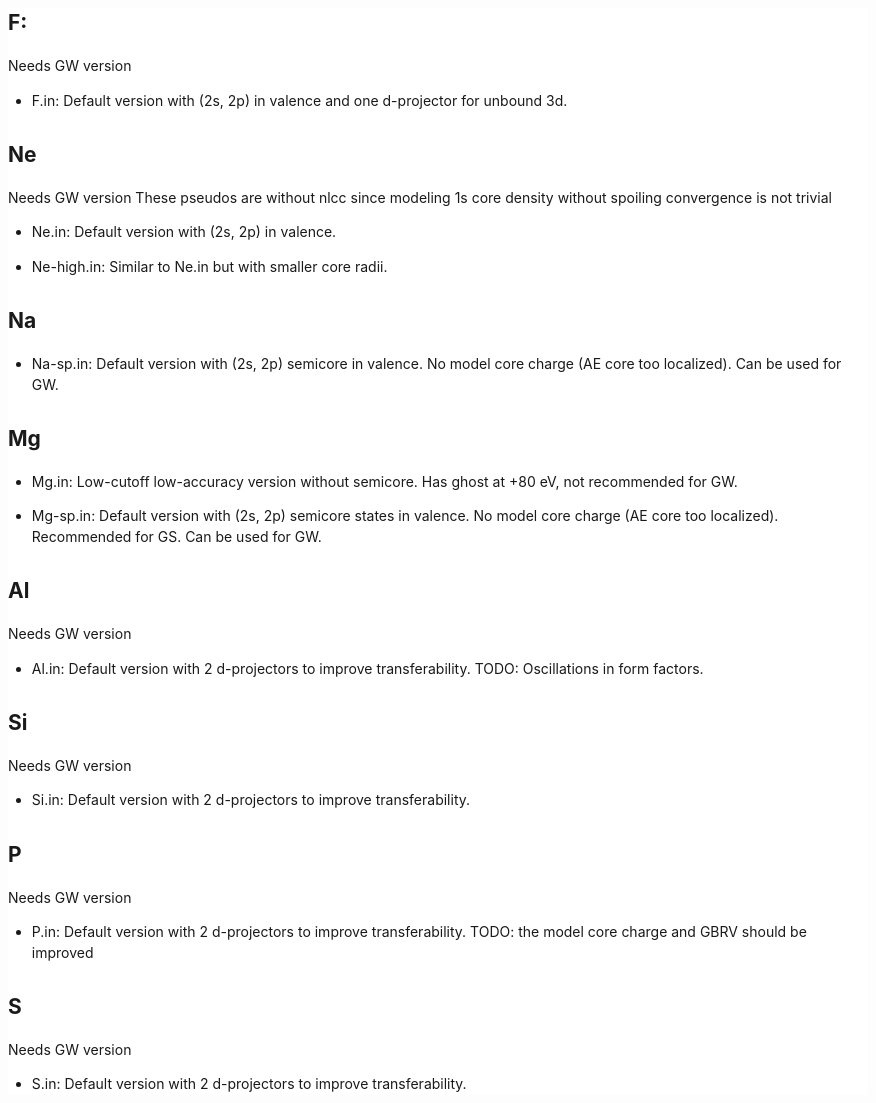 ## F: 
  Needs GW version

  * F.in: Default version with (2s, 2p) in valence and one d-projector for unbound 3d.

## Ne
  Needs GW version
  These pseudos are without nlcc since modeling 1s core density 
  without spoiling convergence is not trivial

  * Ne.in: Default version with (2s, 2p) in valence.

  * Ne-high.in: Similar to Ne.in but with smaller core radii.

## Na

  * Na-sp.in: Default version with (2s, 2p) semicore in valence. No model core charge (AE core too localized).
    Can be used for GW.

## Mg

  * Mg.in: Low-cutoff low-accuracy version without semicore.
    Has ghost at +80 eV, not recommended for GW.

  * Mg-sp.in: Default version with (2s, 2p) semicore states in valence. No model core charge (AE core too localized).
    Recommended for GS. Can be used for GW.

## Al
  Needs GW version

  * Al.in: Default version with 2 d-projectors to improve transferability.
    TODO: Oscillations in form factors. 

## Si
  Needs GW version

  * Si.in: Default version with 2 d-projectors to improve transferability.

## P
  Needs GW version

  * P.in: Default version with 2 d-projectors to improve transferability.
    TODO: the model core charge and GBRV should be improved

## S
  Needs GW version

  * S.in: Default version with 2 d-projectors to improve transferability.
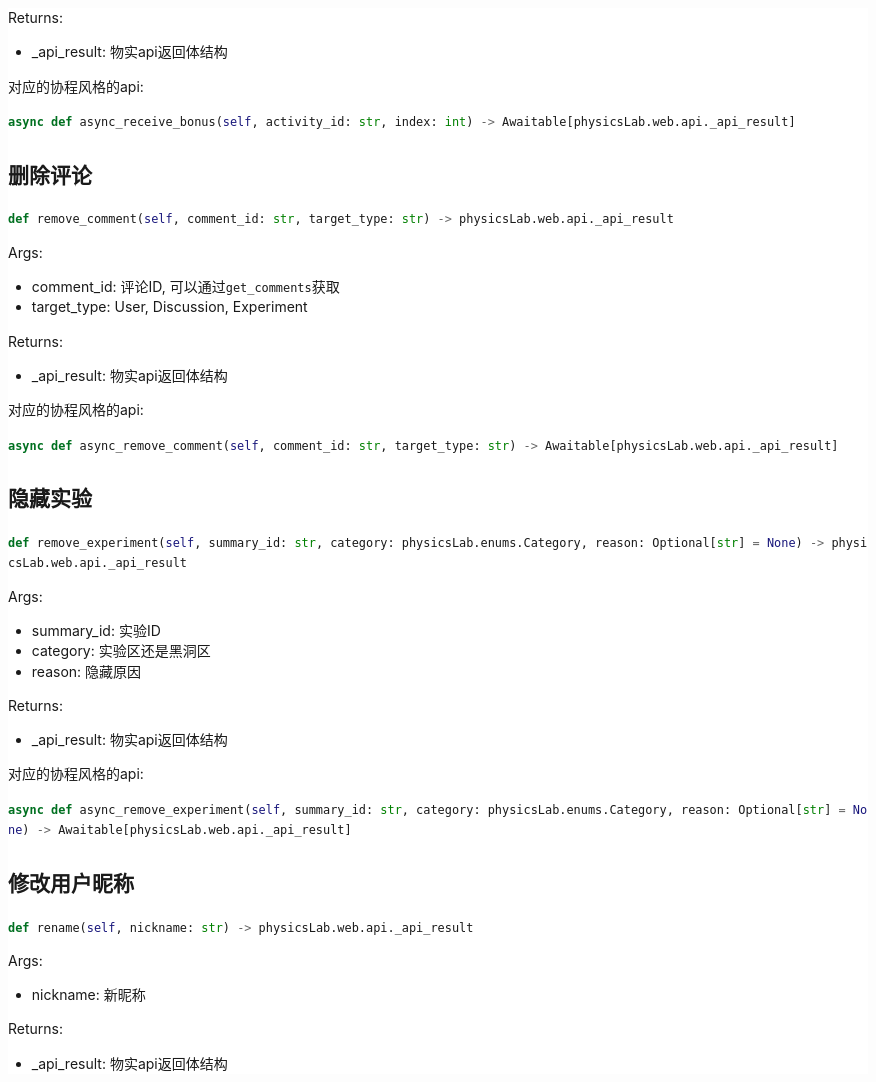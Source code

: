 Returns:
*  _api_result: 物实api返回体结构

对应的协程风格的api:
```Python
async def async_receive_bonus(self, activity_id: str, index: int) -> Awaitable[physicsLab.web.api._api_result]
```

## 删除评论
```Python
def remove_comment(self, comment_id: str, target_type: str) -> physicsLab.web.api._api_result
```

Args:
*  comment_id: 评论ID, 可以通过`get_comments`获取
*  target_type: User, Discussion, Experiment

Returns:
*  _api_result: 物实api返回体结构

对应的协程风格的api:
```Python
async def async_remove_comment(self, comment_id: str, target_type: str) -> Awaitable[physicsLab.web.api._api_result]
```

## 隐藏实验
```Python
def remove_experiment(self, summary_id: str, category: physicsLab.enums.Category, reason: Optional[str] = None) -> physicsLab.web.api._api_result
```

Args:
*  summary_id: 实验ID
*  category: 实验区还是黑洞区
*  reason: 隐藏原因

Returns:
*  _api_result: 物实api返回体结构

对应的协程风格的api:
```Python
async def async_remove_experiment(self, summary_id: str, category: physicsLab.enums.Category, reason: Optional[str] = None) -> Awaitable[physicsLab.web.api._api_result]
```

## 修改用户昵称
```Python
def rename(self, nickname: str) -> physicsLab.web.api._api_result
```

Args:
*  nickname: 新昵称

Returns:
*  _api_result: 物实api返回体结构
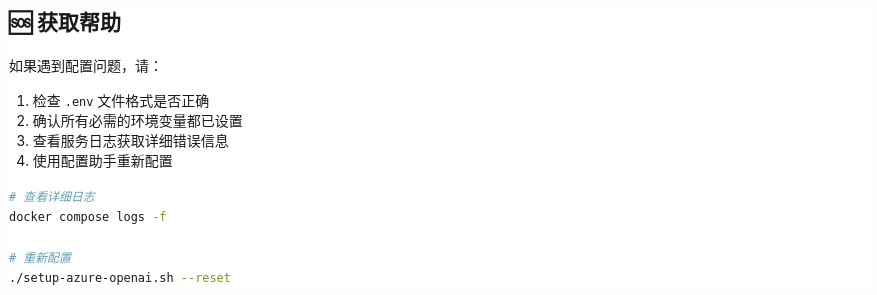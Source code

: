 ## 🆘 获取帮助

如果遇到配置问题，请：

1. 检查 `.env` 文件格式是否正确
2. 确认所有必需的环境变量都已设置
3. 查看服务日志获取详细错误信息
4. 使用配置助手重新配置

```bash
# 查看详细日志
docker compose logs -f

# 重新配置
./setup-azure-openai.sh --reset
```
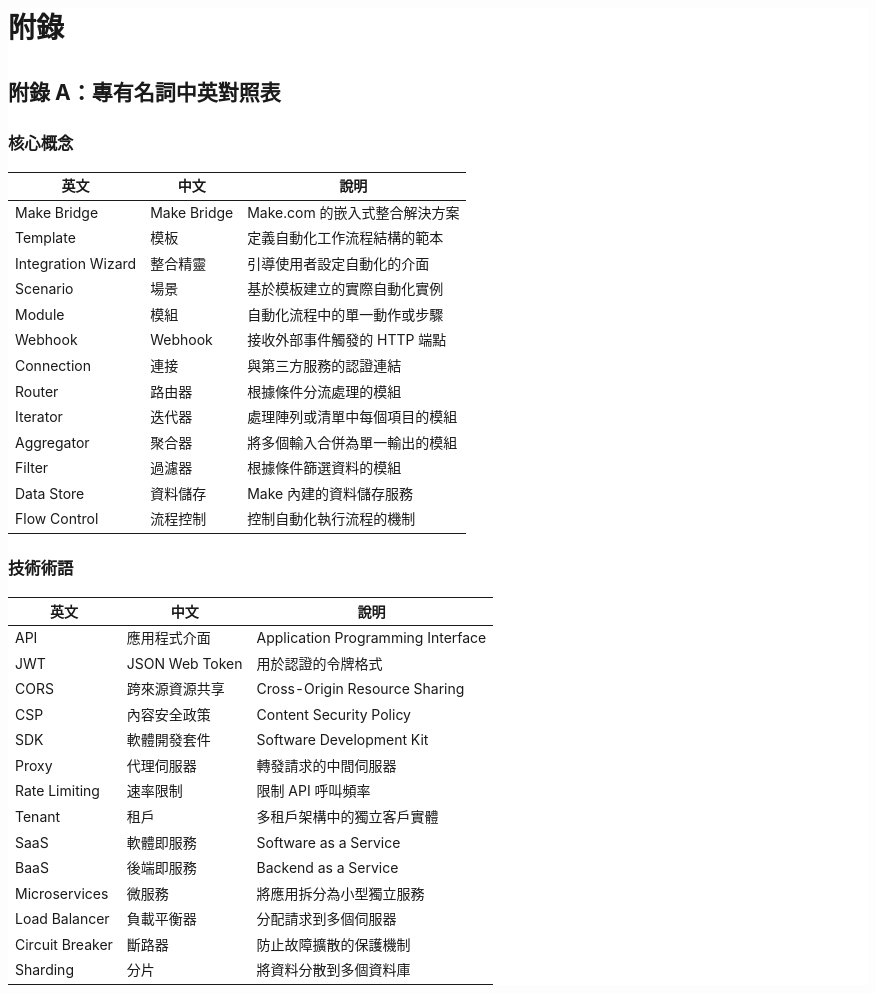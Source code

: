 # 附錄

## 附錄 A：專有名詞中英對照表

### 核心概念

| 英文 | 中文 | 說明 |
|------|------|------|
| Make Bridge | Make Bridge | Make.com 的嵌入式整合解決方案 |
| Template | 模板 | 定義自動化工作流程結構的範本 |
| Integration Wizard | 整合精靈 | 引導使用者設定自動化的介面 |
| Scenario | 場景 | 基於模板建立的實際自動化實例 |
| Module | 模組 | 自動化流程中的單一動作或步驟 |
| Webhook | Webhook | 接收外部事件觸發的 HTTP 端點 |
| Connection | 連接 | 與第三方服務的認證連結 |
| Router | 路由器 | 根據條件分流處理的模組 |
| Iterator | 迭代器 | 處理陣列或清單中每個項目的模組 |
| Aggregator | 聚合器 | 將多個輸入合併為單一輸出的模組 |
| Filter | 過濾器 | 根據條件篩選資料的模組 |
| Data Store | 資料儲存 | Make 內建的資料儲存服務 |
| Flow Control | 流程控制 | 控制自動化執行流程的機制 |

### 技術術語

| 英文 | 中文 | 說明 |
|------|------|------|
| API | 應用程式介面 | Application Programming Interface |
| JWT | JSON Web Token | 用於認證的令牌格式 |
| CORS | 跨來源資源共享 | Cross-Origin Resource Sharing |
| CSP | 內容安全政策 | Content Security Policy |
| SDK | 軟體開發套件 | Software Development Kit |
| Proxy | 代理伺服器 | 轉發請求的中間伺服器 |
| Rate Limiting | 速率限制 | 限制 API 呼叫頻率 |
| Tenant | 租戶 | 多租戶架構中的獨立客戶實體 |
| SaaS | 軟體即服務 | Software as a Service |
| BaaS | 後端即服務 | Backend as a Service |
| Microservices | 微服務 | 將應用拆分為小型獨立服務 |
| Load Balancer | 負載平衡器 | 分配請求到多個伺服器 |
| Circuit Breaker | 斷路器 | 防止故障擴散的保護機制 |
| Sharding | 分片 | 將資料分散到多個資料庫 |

- - -

# Exercise brief:
Write out the records above exactly. Pictures do not belong in the copy.

# Exercise solution:
 ## F: 
  Needs GW version

  * F.in: Default version with (2s, 2p) in valence and one d-projector for unbound 3d.

## Ne
  Needs GW version
  These pseudos are without nlcc since modeling 1s core density 
  without spoiling convergence is not trivial

  * Ne.in: Default version with (2s, 2p) in valence.

  * Ne-high.in: Similar to Ne.in but with smaller core radii.

## Na

  * Na-sp.in: Default version with (2s, 2p) semicore in valence. No model core charge (AE core too localized).
    Can be used for GW.

## Mg

  * Mg.in: Low-cutoff low-accuracy version without semicore.
    Has ghost at +80 eV, not recommended for GW.

  * Mg-sp.in: Default version with (2s, 2p) semicore states in valence. No model core charge (AE core too localized).
    Recommended for GS. Can be used for GW.

## Al
  Needs GW version

  * Al.in: Default version with 2 d-projectors to improve transferability.
    TODO: Oscillations in form factors. 

## Si
  Needs GW version

  * Si.in: Default version with 2 d-projectors to improve transferability.

## P
  Needs GW version

  * P.in: Default version with 2 d-projectors to improve transferability.
    TODO: the model core charge and GBRV should be improved

## S
  Needs GW version

  * S.in: Default version with 2 d-projectors to improve transferability.
Source code

: Returns:
*  _api_result: 物实api返回体结构

对应的协程风格的api:
```Python
async def async_receive_bonus(self, activity_id: str, index: int) -> Awaitable[physicsLab.web.api._api_result]
```

## 删除评论
```Python
def remove_comment(self, comment_id: str, target_type: str) -> physicsLab.web.api._api_result
```

Args:
*  comment_id: 评论ID, 可以通过`get_comments`获取
*  target_type: User, Discussion, Experiment

Returns:
*  _api_result: 物实api返回体结构

对应的协程风格的api:
```Python
async def async_remove_comment(self, comment_id: str, target_type: str) -> Awaitable[physicsLab.web.api._api_result]
```

## 隐藏实验
```Python
def remove_experiment(self, summary_id: str, category: physicsLab.enums.Category, reason: Optional[str] = None) -> physicsLab.web.api._api_result
```

Args:
*  summary_id: 实验ID
*  category: 实验区还是黑洞区
*  reason: 隐藏原因

Returns:
*  _api_result: 物实api返回体结构

对应的协程风格的api:
```Python
async def async_remove_experiment(self, summary_id: str, category: physicsLab.enums.Category, reason: Optional[str] = None) -> Awaitable[physicsLab.web.api._api_result]
```

## 修改用户昵称
```Python
def rename(self, nickname: str) -> physicsLab.web.api._api_result
```

Args:
*  nickname: 新昵称

Returns:
*  _api_result: 物实api返回体结构
Source code

: ## 🆘 获取帮助

如果遇到配置问题，请：

1. 检查 `.env` 文件格式是否正确
2. 确认所有必需的环境变量都已设置
3. 查看服务日志获取详细错误信息
4. 使用配置助手重新配置

```bash
# 查看详细日志
docker compose logs -f

# 重新配置
./setup-azure-openai.sh --reset
```
Source code

: # 附錄

## 附錄 A：專有名詞中英對照表

### 核心概念

| 英文 | 中文 | 說明 |
|------|------|------|
| Make Bridge | Make Bridge | Make.com 的嵌入式整合解決方案 |
| Template | 模板 | 定義自動化工作流程結構的範本 |
| Integration Wizard | 整合精靈 | 引導使用者設定自動化的介面 |
| Scenario | 場景 | 基於模板建立的實際自動化實例 |
| Module | 模組 | 自動化流程中的單一動作或步驟 |
| Webhook | Webhook | 接收外部事件觸發的 HTTP 端點 |
| Connection | 連接 | 與第三方服務的認證連結 |
| Router | 路由器 | 根據條件分流處理的模組 |
| Iterator | 迭代器 | 處理陣列或清單中每個項目的模組 |
| Aggregator | 聚合器 | 將多個輸入合併為單一輸出的模組 |
| Filter | 過濾器 | 根據條件篩選資料的模組 |
| Data Store | 資料儲存 | Make 內建的資料儲存服務 |
| Flow Control | 流程控制 | 控制自動化執行流程的機制 |

### 技術術語

| 英文 | 中文 | 說明 |
|------|------|------|
| API | 應用程式介面 | Application Programming Interface |
| JWT | JSON Web Token | 用於認證的令牌格式 |
| CORS | 跨來源資源共享 | Cross-Origin Resource Sharing |
| CSP | 內容安全政策 | Content Security Policy |
| SDK | 軟體開發套件 | Software Development Kit |
| Proxy | 代理伺服器 | 轉發請求的中間伺服器 |
| Rate Limiting | 速率限制 | 限制 API 呼叫頻率 |
| Tenant | 租戶 | 多租戶架構中的獨立客戶實體 |
| SaaS | 軟體即服務 | Software as a Service |
| BaaS | 後端即服務 | Backend as a Service |
| Microservices | 微服務 | 將應用拆分為小型獨立服務 |
| Load Balancer | 負載平衡器 | 分配請求到多個伺服器 |
| Circuit Breaker | 斷路器 | 防止故障擴散的保護機制 |
| Sharding | 分片 | 將資料分散到多個資料庫 |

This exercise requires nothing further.